Başka bir orta seviye canavar grubundan bir görev seçildi. Quinn aynı görevi tekrar yapmak istemedi çünkü daha önce hiç öldürmediği yeni tür canavarları öldürerek daha fazla deneyim puanı elde etti. Grup bir araya getirildi ve Suzy kendini herkese tanıttı, nedense Kazz’dan çok hoşlanıyor gibiydi.
“Bana abla diyebilirsin.” Kazz dedi.
“Tamam büyük abla!” Suzy yanıtladı.
Gerekli haritaları ve sözlüğü satın alan Paul, canavarlar hakkında mümkün olduğunca çok bilgi toplamaktan sorumluydu.
Sonunda sığınaktan çıkmışlardı ve vahşi doğaya bir adım daha atmadan önce Quinn bir şey daha yapmak istedi.

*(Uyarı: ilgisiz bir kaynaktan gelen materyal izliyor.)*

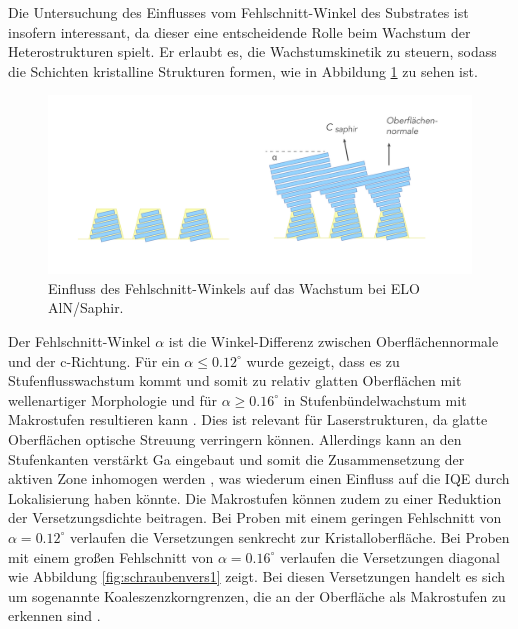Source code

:\noindent
Die Untersuchung des Einflusses vom Fehlschnitt-Winkel des Substrates ist insofern interessant, da dieser eine entscheidende Rolle beim Wachstum der Heterostrukturen spielt. Er erlaubt es, die Wachstumskinetik zu steuern, sodass die Schichten kristalline Strukturen formen, wie in Abbildung \ref{fig:offcut} zu sehen ist.
\newline
\begin{figure}[H]
\includegraphics[width=\linewidth]{Bilder/offcut.png}
\caption{Einfluss des Fehlschnitt-Winkels auf das Wachstum bei ELO AlN/Saphir.}
\label{fig:offcut}
\end{figure}
\noindent 
Der Fehlschnitt-Winkel $\alpha$ ist die Winkel-Differenz zwischen Oberflächennormale und der c-Richtung. Für ein $\alpha \leq 0.12^\circ $ wurde gezeigt, dass es zu Stufenflusswachstum kommt und somit zu relativ glatten Oberflächen mit wellenartiger Morphologie und für $\alpha \geq 0.16^\circ $ in Stufenbündelwachstum mit Makrostufen resultieren kann \cite{MOGILATENKO2014222}. Dies ist relevant für Laserstrukturen, da glatte Oberflächen optische Streuung verringern können. Allerdings kann an den Stufenkanten verstärkt Ga eingebaut und somit die Zusammensetzung der aktiven Zone inhomogen werden \cite{zeimeru} \cite{MOGILATENKO2014222} \cite{fmehnke}, was wiederum einen Einfluss auf die IQE durch Lokalisierung haben könnte.
\newline
Die Makrostufen können zudem zu einer Reduktion der Versetzungsdichte beitragen. Bei Proben mit einem geringen Fehlschnitt von $\alpha = 0.12^\circ $ verlaufen die Versetzungen senkrecht zur Kristalloberfläche. Bei Proben mit einem großen Fehlschnitt von $\alpha = 0.16^\circ $ verlaufen die Versetzungen diagonal wie Abbildung \ref{fig:schraubenvers1} zeigt. Bei diesen Versetzungen handelt es sich um sogenannte Koaleszenzkorngrenzen, die an der Oberfläche als Makrostufen zu erkennen sind \cite{MOGILATENKO2014222}. 
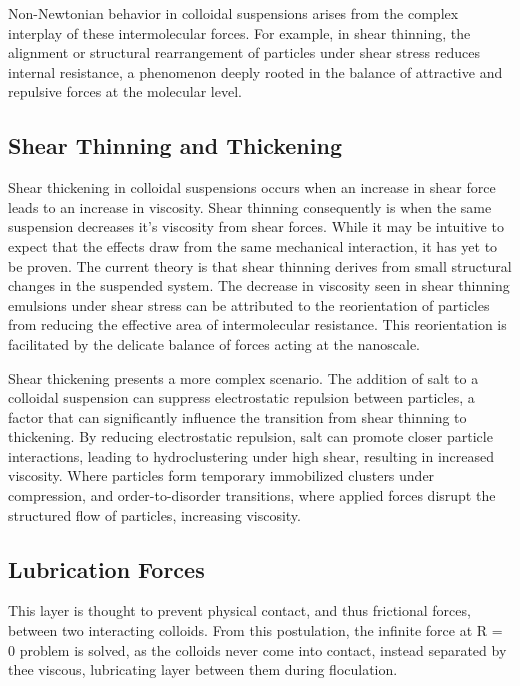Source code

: Non-Newtonian behavior in colloidal suspensions arises from the complex interplay of these intermolecular forces. For example, in shear thinning, the alignment or structural rearrangement of particles under shear stress reduces internal resistance, a phenomenon deeply rooted in the balance of attractive and repulsive forces at the molecular level.\cite{Rheo2}

\subsection{Shear Thinning and Thickening}
Shear thickening in colloidal suspensions occurs when an increase in shear force leads to an increase in viscosity. Shear thinning consequently is when the same suspension decreases it's viscosity from shear forces. While it may be intuitive to expect that the effects draw from the same mechanical interaction, it has yet to be proven. The current theory is that shear thinning derives from small structural changes in the suspended system. The decrease in viscosity seen in shear thinning emulsions under shear stress can be attributed to the reorientation of particles from reducing the effective area of intermolecular resistance. This reorientation is facilitated by the delicate balance of forces acting at the nanoscale. 

Shear thickening presents a more complex scenario. The addition of salt to a colloidal suspension can suppress electrostatic repulsion between particles, a factor that can significantly influence the transition from shear thinning to thickening. By reducing electrostatic repulsion, salt can promote closer particle interactions, leading to hydroclustering under high shear, resulting in increased viscosity. Where particles form temporary immobilized clusters under compression, and order-to-disorder transitions, where applied forces disrupt the structured flow of particles, increasing viscosity. \cite{hydroshock, ShockCrash}

\subsection{Lubrication Forces}
 This layer is thought to prevent physical contact, and thus frictional forces, between two interacting colloids. From this postulation, the infinite force at R = 0 problem is solved, as the colloids never come into contact, instead separated by thee viscous, lubricating layer between them during floculation. 

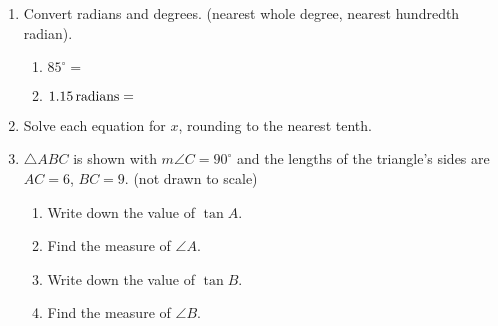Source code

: \begin{enumerate}
\item Convert radians and degrees. (nearest whole degree, nearest hundredth radian).\vspace{.25cm}
  \begin{multicols}{2}
    \begin{enumerate}
      \item $85^\circ = $ \vspace{1cm}
      \item $\displaystyle 1.15 \,\rm{radians}=$ \vspace{1cm}
    \end{enumerate}
  \end{multicols} \vspace{2cm}


\item Solve each equation for $x$, rounding to the nearest tenth.
  \begin{enumerate}
  \end{enumerate}
  \vspace{3cm}

\newpage
\item $\triangle ABC$ is shown with $m\angle C=90^\circ$ and the lengths of the triangle's sides are $AC=6$, $BC=9$.  \hfill (not drawn to scale)
  \begin{multicols}{2}
    \begin{enumerate}
      \item Write down the value of $\tan A$. \vspace{1.25cm}
      \item Find the measure of $\angle A$. \vspace{1cm}
      \item Write down the value of $\tan B$. \vspace{1.25cm}
      \item Find the measure of $\angle B$. \vspace{1cm}
    \end{enumerate}
    \begin{flushright}
    \end{flushright}
  \end{multicols}
  \vspace{2cm}
  


\end{enumerate}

“Suzy, bunu yaptığın için teşekkür ederim. Geçen sefer ne olduğunu bildiğini biliyorum ama sana söz veriyorum, ölmeyeceksin.” Bu sözleri söyledikten sonra ona ani bir şekilde sarıldı. Yüzü kızarmaya başladı ve diğerleri bunun Quinn için karakter dışı olduğunu hissettiler.
‘Ne zaman bu kadar pürüzsüz oldu?’ Fex düşündü. Birine sarılmak için mükemmel bir zamandı.
[Beceri etkinleştirildi]
[Gölge açık]
Onu bıraktıktan sonra, Suzy’nin durduğu yerin altında, gölgesi titriyor ve hafifçe hareket ediyor gibiydi.